• [Your assignment]
Retype the records below exactly as they stand, omitting the pictures.

• [Supplied records]
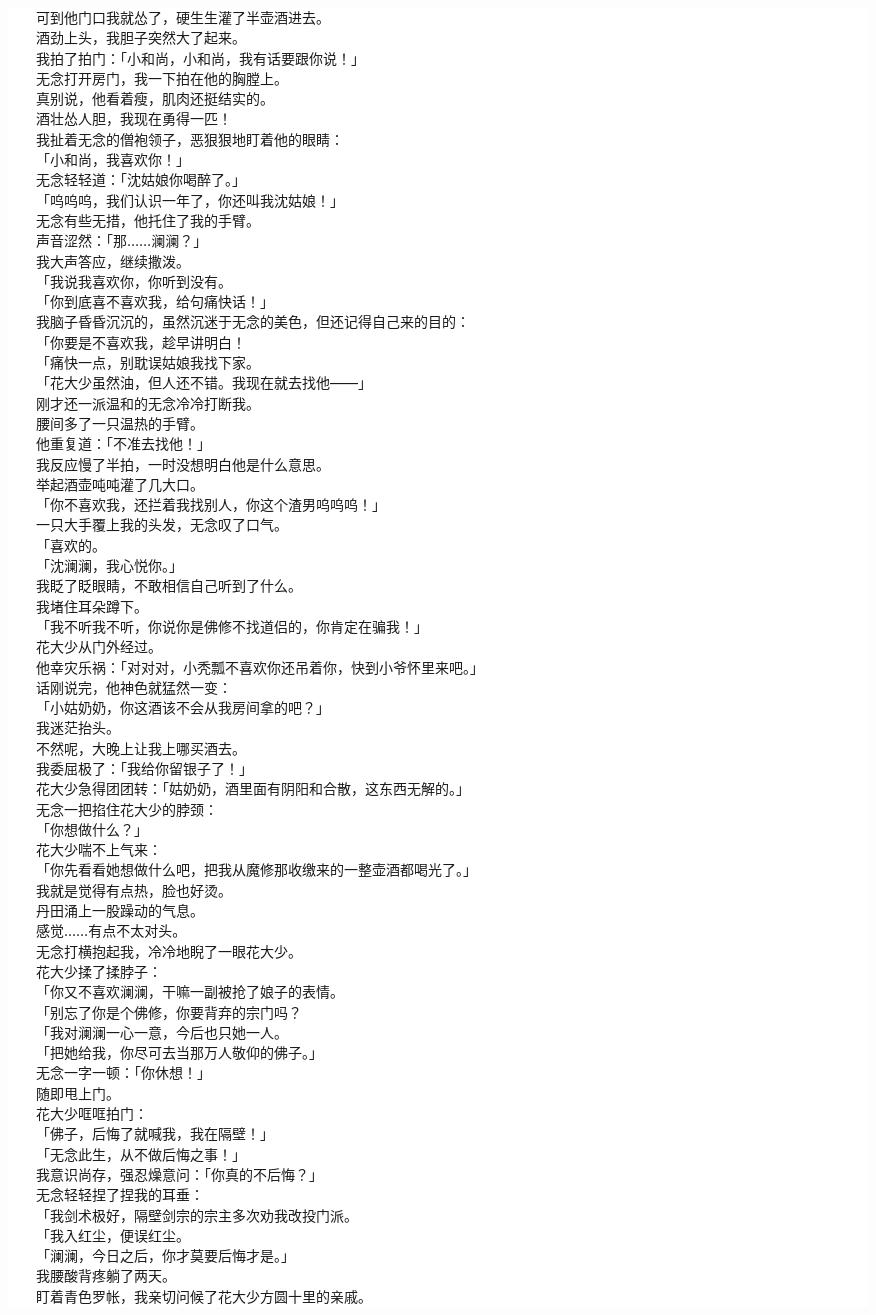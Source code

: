 &emsp;&emsp;可到他门口我就怂了，硬生生灌了半壶酒进去。  
&emsp;&emsp;酒劲上头，我胆子突然大了起来。  
&emsp;&emsp;我拍了拍门：「小和尚，小和尚，我有话要跟你说！」  
&emsp;&emsp;无念打开房门，我一下拍在他的胸膛上。  
&emsp;&emsp;真别说，他看着瘦，肌肉还挺结实的。  
&emsp;&emsp;酒壮怂人胆，我现在勇得一匹！  
&emsp;&emsp;我扯着无念的僧袍领子，恶狠狠地盯着他的眼睛：  
&emsp;&emsp;「小和尚，我喜欢你！」  
&emsp;&emsp;无念轻轻道：「沈姑娘你喝醉了。」  
&emsp;&emsp;「呜呜呜，我们认识一年了，你还叫我沈姑娘！」  
&emsp;&emsp;无念有些无措，他托住了我的手臂。  
&emsp;&emsp;声音涩然：「那……澜澜？」  
&emsp;&emsp;我大声答应，继续撒泼。  
&emsp;&emsp;「我说我喜欢你，你听到没有。  
&emsp;&emsp;「你到底喜不喜欢我，给句痛快话！」  
&emsp;&emsp;我脑子昏昏沉沉的，虽然沉迷于无念的美色，但还记得自己来的目的：  
&emsp;&emsp;「你要是不喜欢我，趁早讲明白！  
&emsp;&emsp;「痛快一点，别耽误姑娘我找下家。  
&emsp;&emsp;「花大少虽然油，但人还不错。我现在就去找他——」  
&emsp;&emsp;刚才还一派温和的无念冷冷打断我。  
&emsp;&emsp;腰间多了一只温热的手臂。  
&emsp;&emsp;他重复道：「不准去找他！」  
&emsp;&emsp;我反应慢了半拍，一时没想明白他是什么意思。  
&emsp;&emsp;举起酒壶吨吨灌了几大口。  
&emsp;&emsp;「你不喜欢我，还拦着我找别人，你这个渣男呜呜呜！」  
&emsp;&emsp;一只大手覆上我的头发，无念叹了口气。  
&emsp;&emsp;「喜欢的。  
&emsp;&emsp;「沈澜澜，我心悦你。」  
&emsp;&emsp;我眨了眨眼睛，不敢相信自己听到了什么。  
&emsp;&emsp;我堵住耳朵蹲下。  
&emsp;&emsp;「我不听我不听，你说你是佛修不找道侣的，你肯定在骗我！」  
&emsp;&emsp;花大少从门外经过。  
&emsp;&emsp;他幸灾乐祸：「对对对，小秃瓢不喜欢你还吊着你，快到小爷怀里来吧。」  
&emsp;&emsp;话刚说完，他神色就猛然一变：  
&emsp;&emsp;「小姑奶奶，你这酒该不会从我房间拿的吧？」  
&emsp;&emsp;我迷茫抬头。  
&emsp;&emsp;不然呢，大晚上让我上哪买酒去。  
&emsp;&emsp;我委屈极了：「我给你留银子了！」  
&emsp;&emsp;花大少急得团团转：「姑奶奶，酒里面有阴阳和合散，这东西无解的。」  
&emsp;&emsp;无念一把掐住花大少的脖颈：  
&emsp;&emsp;「你想做什么？」  
&emsp;&emsp;花大少喘不上气来：  
&emsp;&emsp;「你先看看她想做什么吧，把我从魔修那收缴来的一整壶酒都喝光了。」  
&emsp;&emsp;我就是觉得有点热，脸也好烫。  
&emsp;&emsp;丹田涌上一股躁动的气息。  
&emsp;&emsp;感觉……有点不太对头。  
&emsp;&emsp;无念打横抱起我，冷冷地睨了一眼花大少。  
&emsp;&emsp;花大少揉了揉脖子：  
&emsp;&emsp;「你又不喜欢澜澜，干嘛一副被抢了娘子的表情。  
&emsp;&emsp;「别忘了你是个佛修，你要背弃的宗门吗？  
&emsp;&emsp;「我对澜澜一心一意，今后也只她一人。  
&emsp;&emsp;「把她给我，你尽可去当那万人敬仰的佛子。」  
&emsp;&emsp;无念一字一顿：「你休想！」  
&emsp;&emsp;随即甩上门。  
&emsp;&emsp;花大少哐哐拍门：  
&emsp;&emsp;「佛子，后悔了就喊我，我在隔壁！」  
&emsp;&emsp;「无念此生，从不做后悔之事！」  
&emsp;&emsp;我意识尚存，强忍燥意问：「你真的不后悔？」  
&emsp;&emsp;无念轻轻捏了捏我的耳垂：  
&emsp;&emsp;「我剑术极好，隔壁剑宗的宗主多次劝我改投门派。  
&emsp;&emsp;「我入红尘，便误红尘。  
&emsp;&emsp;「澜澜，今日之后，你才莫要后悔才是。」  
&emsp;&emsp;我腰酸背疼躺了两天。  
&emsp;&emsp;盯着青色罗帐，我亲切问候了花大少方圆十里的亲戚。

• [Answer to this problem]
Source code

: &emsp;&emsp;可到他门口我就怂了，硬生生灌了半壶酒进去。  
&emsp;&emsp;酒劲上头，我胆子突然大了起来。  
&emsp;&emsp;我拍了拍门：「小和尚，小和尚，我有话要跟你说！」  
&emsp;&emsp;无念打开房门，我一下拍在他的胸膛上。  
&emsp;&emsp;真别说，他看着瘦，肌肉还挺结实的。  
&emsp;&emsp;酒壮怂人胆，我现在勇得一匹！  
&emsp;&emsp;我扯着无念的僧袍领子，恶狠狠地盯着他的眼睛：  
&emsp;&emsp;「小和尚，我喜欢你！」  
&emsp;&emsp;无念轻轻道：「沈姑娘你喝醉了。」  
&emsp;&emsp;「呜呜呜，我们认识一年了，你还叫我沈姑娘！」  
&emsp;&emsp;无念有些无措，他托住了我的手臂。  
&emsp;&emsp;声音涩然：「那……澜澜？」  
&emsp;&emsp;我大声答应，继续撒泼。  
&emsp;&emsp;「我说我喜欢你，你听到没有。  
&emsp;&emsp;「你到底喜不喜欢我，给句痛快话！」  
&emsp;&emsp;我脑子昏昏沉沉的，虽然沉迷于无念的美色，但还记得自己来的目的：  
&emsp;&emsp;「你要是不喜欢我，趁早讲明白！  
&emsp;&emsp;「痛快一点，别耽误姑娘我找下家。  
&emsp;&emsp;「花大少虽然油，但人还不错。我现在就去找他——」  
&emsp;&emsp;刚才还一派温和的无念冷冷打断我。  
&emsp;&emsp;腰间多了一只温热的手臂。  
&emsp;&emsp;他重复道：「不准去找他！」  
&emsp;&emsp;我反应慢了半拍，一时没想明白他是什么意思。  
&emsp;&emsp;举起酒壶吨吨灌了几大口。  
&emsp;&emsp;「你不喜欢我，还拦着我找别人，你这个渣男呜呜呜！」  
&emsp;&emsp;一只大手覆上我的头发，无念叹了口气。  
&emsp;&emsp;「喜欢的。  
&emsp;&emsp;「沈澜澜，我心悦你。」  
&emsp;&emsp;我眨了眨眼睛，不敢相信自己听到了什么。  
&emsp;&emsp;我堵住耳朵蹲下。  
&emsp;&emsp;「我不听我不听，你说你是佛修不找道侣的，你肯定在骗我！」  
&emsp;&emsp;花大少从门外经过。  
&emsp;&emsp;他幸灾乐祸：「对对对，小秃瓢不喜欢你还吊着你，快到小爷怀里来吧。」  
&emsp;&emsp;话刚说完，他神色就猛然一变：  
&emsp;&emsp;「小姑奶奶，你这酒该不会从我房间拿的吧？」  
&emsp;&emsp;我迷茫抬头。  
&emsp;&emsp;不然呢，大晚上让我上哪买酒去。  
&emsp;&emsp;我委屈极了：「我给你留银子了！」  
&emsp;&emsp;花大少急得团团转：「姑奶奶，酒里面有阴阳和合散，这东西无解的。」  
&emsp;&emsp;无念一把掐住花大少的脖颈：  
&emsp;&emsp;「你想做什么？」  
&emsp;&emsp;花大少喘不上气来：  
&emsp;&emsp;「你先看看她想做什么吧，把我从魔修那收缴来的一整壶酒都喝光了。」  
&emsp;&emsp;我就是觉得有点热，脸也好烫。  
&emsp;&emsp;丹田涌上一股躁动的气息。  
&emsp;&emsp;感觉……有点不太对头。  
&emsp;&emsp;无念打横抱起我，冷冷地睨了一眼花大少。  
&emsp;&emsp;花大少揉了揉脖子：  
&emsp;&emsp;「你又不喜欢澜澜，干嘛一副被抢了娘子的表情。  
&emsp;&emsp;「别忘了你是个佛修，你要背弃的宗门吗？  
&emsp;&emsp;「我对澜澜一心一意，今后也只她一人。  
&emsp;&emsp;「把她给我，你尽可去当那万人敬仰的佛子。」  
&emsp;&emsp;无念一字一顿：「你休想！」  
&emsp;&emsp;随即甩上门。  
&emsp;&emsp;花大少哐哐拍门：  
&emsp;&emsp;「佛子，后悔了就喊我，我在隔壁！」  
&emsp;&emsp;「无念此生，从不做后悔之事！」  
&emsp;&emsp;我意识尚存，强忍燥意问：「你真的不后悔？」  
&emsp;&emsp;无念轻轻捏了捏我的耳垂：  
&emsp;&emsp;「我剑术极好，隔壁剑宗的宗主多次劝我改投门派。  
&emsp;&emsp;「我入红尘，便误红尘。  
&emsp;&emsp;「澜澜，今日之后，你才莫要后悔才是。」  
&emsp;&emsp;我腰酸背疼躺了两天。  
&emsp;&emsp;盯着青色罗帐，我亲切问候了花大少方圆十里的亲戚。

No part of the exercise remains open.